Your assignment:
Go through the records and copy each line where the string "emsp" occurs.
-.-.-
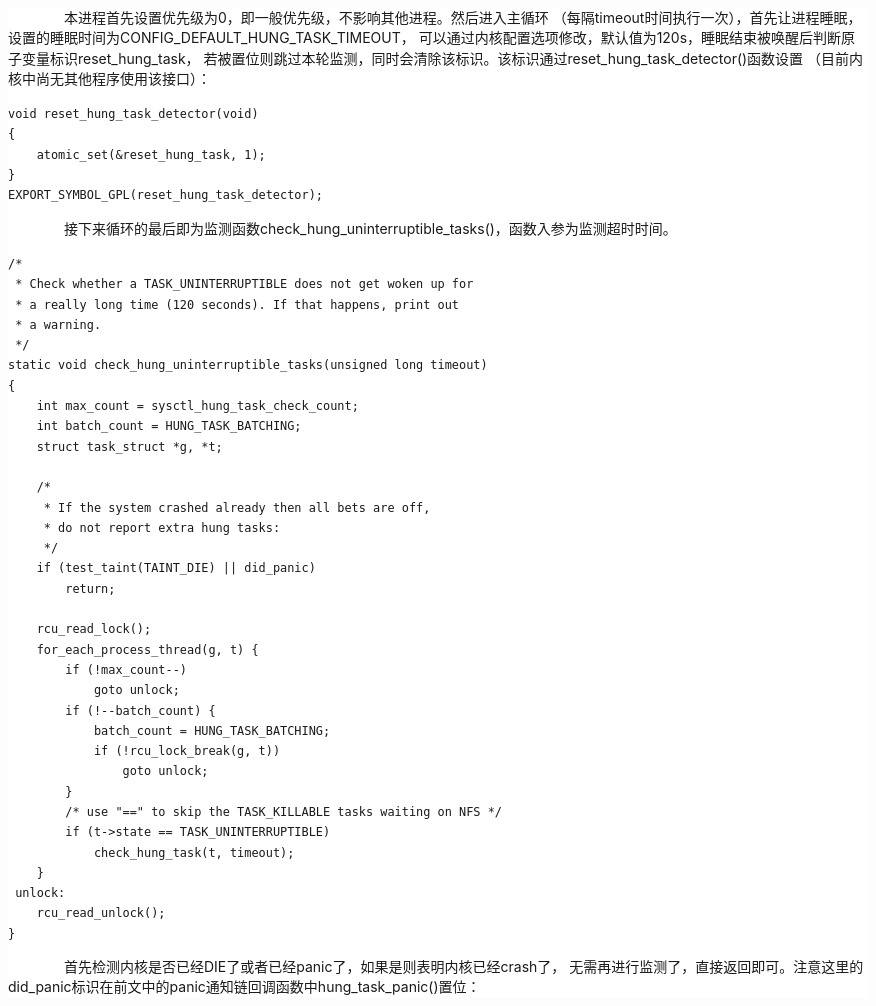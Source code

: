 &emsp;&emsp;&emsp;&emsp;本进程首先设置优先级为0，即一般优先级，不影响其他进程。然后进入主循环
（每隔timeout时间执行一次），首先让进程睡眠，设置的睡眠时间为CONFIG\_DEFAULT\_HUNG\_TASK\_TIMEOUT，
可以通过内核配置选项修改，默认值为120s，睡眠结束被唤醒后判断原子变量标识reset\_hung\_task，
若被置位则跳过本轮监测，同时会清除该标识。该标识通过reset\_hung\_task\_detector()函数设置
（目前内核中尚无其他程序使用该接口）：

```
void reset_hung_task_detector(void)  
{  
    atomic_set(&reset_hung_task, 1);  
}  
EXPORT_SYMBOL_GPL(reset_hung_task_detector);  
```

&emsp;&emsp;&emsp;&emsp;接下来循环的最后即为监测函数check\_hung\_uninterruptible\_tasks()，函数入参为监测超时时间。

```
/* 
 * Check whether a TASK_UNINTERRUPTIBLE does not get woken up for 
 * a really long time (120 seconds). If that happens, print out 
 * a warning. 
 */  
static void check_hung_uninterruptible_tasks(unsigned long timeout)  
{  
    int max_count = sysctl_hung_task_check_count;  
    int batch_count = HUNG_TASK_BATCHING;  
    struct task_struct *g, *t;  
  
    /* 
     * If the system crashed already then all bets are off, 
     * do not report extra hung tasks: 
     */  
    if (test_taint(TAINT_DIE) || did_panic)  
        return;  
  
    rcu_read_lock();  
    for_each_process_thread(g, t) {  
        if (!max_count--)  
            goto unlock;  
        if (!--batch_count) {  
            batch_count = HUNG_TASK_BATCHING;  
            if (!rcu_lock_break(g, t))  
                goto unlock;  
        }  
        /* use "==" to skip the TASK_KILLABLE tasks waiting on NFS */  
        if (t->state == TASK_UNINTERRUPTIBLE)  
            check_hung_task(t, timeout);  
    }  
 unlock:  
    rcu_read_unlock();  
}  
```

&emsp;&emsp;&emsp;&emsp;首先检测内核是否已经DIE了或者已经panic了，如果是则表明内核已经crash了，
无需再进行监测了，直接返回即可。注意这里的did\_panic标识在前文中的panic通知链回调函数中hung\_task_panic()置位：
-.-.-
Solution to the problem:
: &emsp;&emsp;&emsp;&emsp;本进程首先设置优先级为0，即一般优先级，不影响其他进程。然后进入主循环
&emsp;&emsp;&emsp;&emsp;接下来循环的最后即为监测函数check\_hung\_uninterruptible\_tasks()，函数入参为监测超时时间。
&emsp;&emsp;&emsp;&emsp;首先检测内核是否已经DIE了或者已经panic了，如果是则表明内核已经crash了，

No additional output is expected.